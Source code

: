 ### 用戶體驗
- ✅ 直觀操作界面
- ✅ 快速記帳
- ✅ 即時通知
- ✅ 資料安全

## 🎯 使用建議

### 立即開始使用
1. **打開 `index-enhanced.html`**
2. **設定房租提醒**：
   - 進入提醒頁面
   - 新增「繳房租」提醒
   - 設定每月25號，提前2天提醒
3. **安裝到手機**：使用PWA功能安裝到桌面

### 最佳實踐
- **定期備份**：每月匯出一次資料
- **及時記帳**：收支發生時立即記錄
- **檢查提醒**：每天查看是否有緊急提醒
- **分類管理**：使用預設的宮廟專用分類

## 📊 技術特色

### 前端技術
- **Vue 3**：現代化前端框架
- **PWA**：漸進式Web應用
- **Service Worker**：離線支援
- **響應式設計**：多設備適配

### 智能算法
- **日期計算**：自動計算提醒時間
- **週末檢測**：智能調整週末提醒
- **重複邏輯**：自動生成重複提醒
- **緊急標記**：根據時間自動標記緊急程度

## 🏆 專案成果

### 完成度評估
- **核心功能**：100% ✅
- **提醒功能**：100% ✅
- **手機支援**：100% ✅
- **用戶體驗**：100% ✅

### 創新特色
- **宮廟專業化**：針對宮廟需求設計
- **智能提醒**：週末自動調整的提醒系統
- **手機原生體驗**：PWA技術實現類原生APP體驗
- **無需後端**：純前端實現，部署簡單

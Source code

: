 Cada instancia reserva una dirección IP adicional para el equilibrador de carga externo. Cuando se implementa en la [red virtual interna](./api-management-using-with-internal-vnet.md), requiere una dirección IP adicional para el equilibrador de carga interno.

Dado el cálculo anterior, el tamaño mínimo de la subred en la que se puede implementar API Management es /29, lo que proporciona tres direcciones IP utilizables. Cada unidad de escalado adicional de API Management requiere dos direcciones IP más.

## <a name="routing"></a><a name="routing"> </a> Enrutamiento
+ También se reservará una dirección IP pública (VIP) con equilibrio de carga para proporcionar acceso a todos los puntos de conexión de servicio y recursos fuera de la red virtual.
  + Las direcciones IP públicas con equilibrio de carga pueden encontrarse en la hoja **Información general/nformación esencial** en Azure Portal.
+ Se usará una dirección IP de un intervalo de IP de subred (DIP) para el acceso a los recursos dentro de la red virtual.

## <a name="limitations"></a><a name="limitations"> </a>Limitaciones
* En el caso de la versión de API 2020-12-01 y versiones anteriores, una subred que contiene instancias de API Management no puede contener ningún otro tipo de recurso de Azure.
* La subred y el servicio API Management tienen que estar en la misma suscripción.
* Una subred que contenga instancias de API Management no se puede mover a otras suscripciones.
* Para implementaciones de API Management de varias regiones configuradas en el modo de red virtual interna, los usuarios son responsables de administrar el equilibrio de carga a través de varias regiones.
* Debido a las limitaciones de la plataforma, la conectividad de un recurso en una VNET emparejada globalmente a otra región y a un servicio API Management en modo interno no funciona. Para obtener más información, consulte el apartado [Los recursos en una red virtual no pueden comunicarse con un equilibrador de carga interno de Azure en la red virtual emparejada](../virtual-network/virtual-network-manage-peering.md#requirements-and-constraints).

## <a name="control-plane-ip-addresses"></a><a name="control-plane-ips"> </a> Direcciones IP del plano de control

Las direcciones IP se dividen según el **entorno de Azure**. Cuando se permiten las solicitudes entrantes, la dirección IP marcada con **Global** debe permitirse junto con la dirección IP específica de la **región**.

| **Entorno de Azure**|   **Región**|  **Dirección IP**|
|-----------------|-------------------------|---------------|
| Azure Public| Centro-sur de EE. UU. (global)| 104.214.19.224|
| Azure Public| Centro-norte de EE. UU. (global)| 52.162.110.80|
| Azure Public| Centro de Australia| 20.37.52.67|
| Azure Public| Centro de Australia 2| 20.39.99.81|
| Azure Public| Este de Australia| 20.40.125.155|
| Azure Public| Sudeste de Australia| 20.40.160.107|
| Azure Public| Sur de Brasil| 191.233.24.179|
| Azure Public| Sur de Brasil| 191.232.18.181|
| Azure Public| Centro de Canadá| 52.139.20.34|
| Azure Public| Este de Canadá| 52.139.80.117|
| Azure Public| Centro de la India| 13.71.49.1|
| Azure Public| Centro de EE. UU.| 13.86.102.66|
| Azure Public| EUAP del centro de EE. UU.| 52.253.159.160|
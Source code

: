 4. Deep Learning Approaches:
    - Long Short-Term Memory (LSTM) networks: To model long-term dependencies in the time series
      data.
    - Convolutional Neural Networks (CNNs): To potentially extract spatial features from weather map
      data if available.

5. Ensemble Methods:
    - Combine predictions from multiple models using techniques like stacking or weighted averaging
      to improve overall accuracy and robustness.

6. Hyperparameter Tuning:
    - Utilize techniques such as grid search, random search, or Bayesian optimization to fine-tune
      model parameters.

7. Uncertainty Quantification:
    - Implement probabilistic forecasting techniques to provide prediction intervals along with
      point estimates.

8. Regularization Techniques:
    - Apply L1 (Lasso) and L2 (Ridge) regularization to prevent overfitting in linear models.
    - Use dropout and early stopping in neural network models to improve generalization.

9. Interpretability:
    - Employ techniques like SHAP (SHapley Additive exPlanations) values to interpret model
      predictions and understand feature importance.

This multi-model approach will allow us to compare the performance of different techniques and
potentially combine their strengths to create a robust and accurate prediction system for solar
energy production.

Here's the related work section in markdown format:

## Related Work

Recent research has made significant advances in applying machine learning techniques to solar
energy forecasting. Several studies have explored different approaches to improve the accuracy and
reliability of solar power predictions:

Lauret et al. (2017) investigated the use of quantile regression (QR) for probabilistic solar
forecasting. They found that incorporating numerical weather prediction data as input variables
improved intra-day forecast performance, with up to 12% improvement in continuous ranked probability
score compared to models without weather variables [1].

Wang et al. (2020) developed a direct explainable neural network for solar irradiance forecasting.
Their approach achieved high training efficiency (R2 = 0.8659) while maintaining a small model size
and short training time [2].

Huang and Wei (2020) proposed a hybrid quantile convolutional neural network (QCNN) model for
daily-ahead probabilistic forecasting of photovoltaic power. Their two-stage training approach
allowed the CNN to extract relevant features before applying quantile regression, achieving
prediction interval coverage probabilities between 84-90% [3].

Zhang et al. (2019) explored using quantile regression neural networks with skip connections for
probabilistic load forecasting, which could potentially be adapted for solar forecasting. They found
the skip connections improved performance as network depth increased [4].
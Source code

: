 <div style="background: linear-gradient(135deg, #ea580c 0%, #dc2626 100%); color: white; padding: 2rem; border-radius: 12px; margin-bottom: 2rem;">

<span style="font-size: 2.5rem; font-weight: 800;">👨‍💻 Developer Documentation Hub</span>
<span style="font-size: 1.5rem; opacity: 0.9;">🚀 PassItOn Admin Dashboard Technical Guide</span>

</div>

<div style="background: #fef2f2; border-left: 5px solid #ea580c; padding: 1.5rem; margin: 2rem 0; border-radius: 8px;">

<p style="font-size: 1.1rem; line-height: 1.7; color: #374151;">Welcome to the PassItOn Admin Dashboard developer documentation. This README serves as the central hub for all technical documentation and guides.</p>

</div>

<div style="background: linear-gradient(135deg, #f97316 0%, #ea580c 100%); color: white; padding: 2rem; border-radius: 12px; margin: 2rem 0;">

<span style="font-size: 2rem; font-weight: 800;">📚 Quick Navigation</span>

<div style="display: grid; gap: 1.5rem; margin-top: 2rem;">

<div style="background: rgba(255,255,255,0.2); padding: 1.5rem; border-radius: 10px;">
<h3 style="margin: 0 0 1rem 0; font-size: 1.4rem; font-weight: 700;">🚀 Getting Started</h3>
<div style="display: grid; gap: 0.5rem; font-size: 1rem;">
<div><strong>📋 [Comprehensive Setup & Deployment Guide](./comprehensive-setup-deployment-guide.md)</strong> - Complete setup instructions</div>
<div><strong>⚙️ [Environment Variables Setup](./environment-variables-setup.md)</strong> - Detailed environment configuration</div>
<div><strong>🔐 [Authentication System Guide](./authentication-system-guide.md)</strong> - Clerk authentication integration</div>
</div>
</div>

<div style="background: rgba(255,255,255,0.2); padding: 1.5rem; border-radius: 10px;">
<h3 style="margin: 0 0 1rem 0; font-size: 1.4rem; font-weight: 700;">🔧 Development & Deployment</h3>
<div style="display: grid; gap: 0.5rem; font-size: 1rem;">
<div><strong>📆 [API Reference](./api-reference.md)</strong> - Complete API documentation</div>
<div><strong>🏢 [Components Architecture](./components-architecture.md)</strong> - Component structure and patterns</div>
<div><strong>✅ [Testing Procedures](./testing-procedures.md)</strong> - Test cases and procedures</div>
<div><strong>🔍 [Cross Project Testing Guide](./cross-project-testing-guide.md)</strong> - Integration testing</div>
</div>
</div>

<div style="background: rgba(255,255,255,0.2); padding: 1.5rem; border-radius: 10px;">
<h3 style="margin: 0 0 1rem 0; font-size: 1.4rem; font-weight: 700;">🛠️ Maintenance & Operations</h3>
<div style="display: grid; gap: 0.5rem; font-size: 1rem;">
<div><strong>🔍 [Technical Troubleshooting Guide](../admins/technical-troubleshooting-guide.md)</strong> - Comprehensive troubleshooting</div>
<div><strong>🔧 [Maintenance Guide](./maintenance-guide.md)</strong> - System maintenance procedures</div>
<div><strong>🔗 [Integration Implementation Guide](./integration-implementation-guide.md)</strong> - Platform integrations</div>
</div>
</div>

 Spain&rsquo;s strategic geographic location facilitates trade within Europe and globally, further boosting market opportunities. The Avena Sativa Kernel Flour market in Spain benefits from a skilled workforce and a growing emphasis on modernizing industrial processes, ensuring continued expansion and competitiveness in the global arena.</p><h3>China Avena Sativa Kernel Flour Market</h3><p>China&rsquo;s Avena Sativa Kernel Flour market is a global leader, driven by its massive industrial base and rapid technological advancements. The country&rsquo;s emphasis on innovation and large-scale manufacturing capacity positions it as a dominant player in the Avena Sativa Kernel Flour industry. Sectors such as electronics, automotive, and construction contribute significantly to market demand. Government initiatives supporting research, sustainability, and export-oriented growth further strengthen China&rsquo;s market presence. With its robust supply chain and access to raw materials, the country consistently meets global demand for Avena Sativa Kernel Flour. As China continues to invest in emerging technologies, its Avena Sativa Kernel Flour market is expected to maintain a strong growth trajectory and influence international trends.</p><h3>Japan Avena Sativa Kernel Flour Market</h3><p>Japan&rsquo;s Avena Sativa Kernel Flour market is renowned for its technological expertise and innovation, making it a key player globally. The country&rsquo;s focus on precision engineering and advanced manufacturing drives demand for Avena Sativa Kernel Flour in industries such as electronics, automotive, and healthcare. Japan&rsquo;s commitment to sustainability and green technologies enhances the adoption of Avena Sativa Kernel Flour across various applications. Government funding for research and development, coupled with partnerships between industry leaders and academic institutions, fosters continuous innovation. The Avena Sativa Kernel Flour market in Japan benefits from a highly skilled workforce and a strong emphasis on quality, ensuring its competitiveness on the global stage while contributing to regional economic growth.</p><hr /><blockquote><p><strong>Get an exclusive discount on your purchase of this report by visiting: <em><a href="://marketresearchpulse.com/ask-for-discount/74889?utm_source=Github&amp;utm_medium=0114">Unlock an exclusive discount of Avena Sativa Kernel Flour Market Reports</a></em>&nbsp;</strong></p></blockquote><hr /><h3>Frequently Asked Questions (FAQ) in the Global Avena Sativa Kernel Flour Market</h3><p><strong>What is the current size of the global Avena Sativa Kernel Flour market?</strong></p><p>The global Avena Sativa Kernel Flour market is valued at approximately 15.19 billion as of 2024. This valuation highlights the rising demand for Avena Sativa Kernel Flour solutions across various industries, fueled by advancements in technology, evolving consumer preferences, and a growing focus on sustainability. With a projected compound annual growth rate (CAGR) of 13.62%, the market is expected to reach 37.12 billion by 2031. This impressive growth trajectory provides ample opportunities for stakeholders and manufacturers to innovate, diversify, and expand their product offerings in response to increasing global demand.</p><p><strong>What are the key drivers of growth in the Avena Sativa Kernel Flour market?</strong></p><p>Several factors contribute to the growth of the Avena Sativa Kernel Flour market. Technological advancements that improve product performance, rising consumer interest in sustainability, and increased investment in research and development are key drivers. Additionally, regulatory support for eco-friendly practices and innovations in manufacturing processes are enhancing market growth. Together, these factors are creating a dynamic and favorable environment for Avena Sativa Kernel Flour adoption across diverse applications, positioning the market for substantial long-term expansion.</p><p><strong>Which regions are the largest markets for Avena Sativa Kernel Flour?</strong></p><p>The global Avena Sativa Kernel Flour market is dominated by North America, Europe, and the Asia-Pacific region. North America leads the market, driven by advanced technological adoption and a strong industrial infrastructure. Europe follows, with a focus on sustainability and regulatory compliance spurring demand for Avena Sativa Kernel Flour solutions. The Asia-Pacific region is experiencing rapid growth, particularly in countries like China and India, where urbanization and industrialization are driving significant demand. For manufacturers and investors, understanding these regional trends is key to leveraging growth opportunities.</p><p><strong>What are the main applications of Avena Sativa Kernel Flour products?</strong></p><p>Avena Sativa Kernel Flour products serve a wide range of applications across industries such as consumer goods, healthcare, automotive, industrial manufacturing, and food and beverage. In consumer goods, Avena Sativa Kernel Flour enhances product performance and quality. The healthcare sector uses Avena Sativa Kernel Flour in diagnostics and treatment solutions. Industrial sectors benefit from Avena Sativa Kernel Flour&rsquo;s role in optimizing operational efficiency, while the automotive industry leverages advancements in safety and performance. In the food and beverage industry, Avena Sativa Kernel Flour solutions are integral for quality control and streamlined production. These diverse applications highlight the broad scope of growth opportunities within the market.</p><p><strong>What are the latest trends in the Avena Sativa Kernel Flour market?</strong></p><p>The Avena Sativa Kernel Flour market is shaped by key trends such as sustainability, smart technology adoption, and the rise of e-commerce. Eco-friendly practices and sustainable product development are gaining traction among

■ WHAT IS NEEDED: Pick each line holding "regression" out of the entries above and return it.

■ EXERCISE ANSWER:
Lauret et al. (2017) investigated the use of quantile regression (QR) for probabilistic solar
allowed the CNN to extract relevant features before applying quantile regression, achieving
Zhang et al. (2019) explored using quantile regression neural networks with skip connections for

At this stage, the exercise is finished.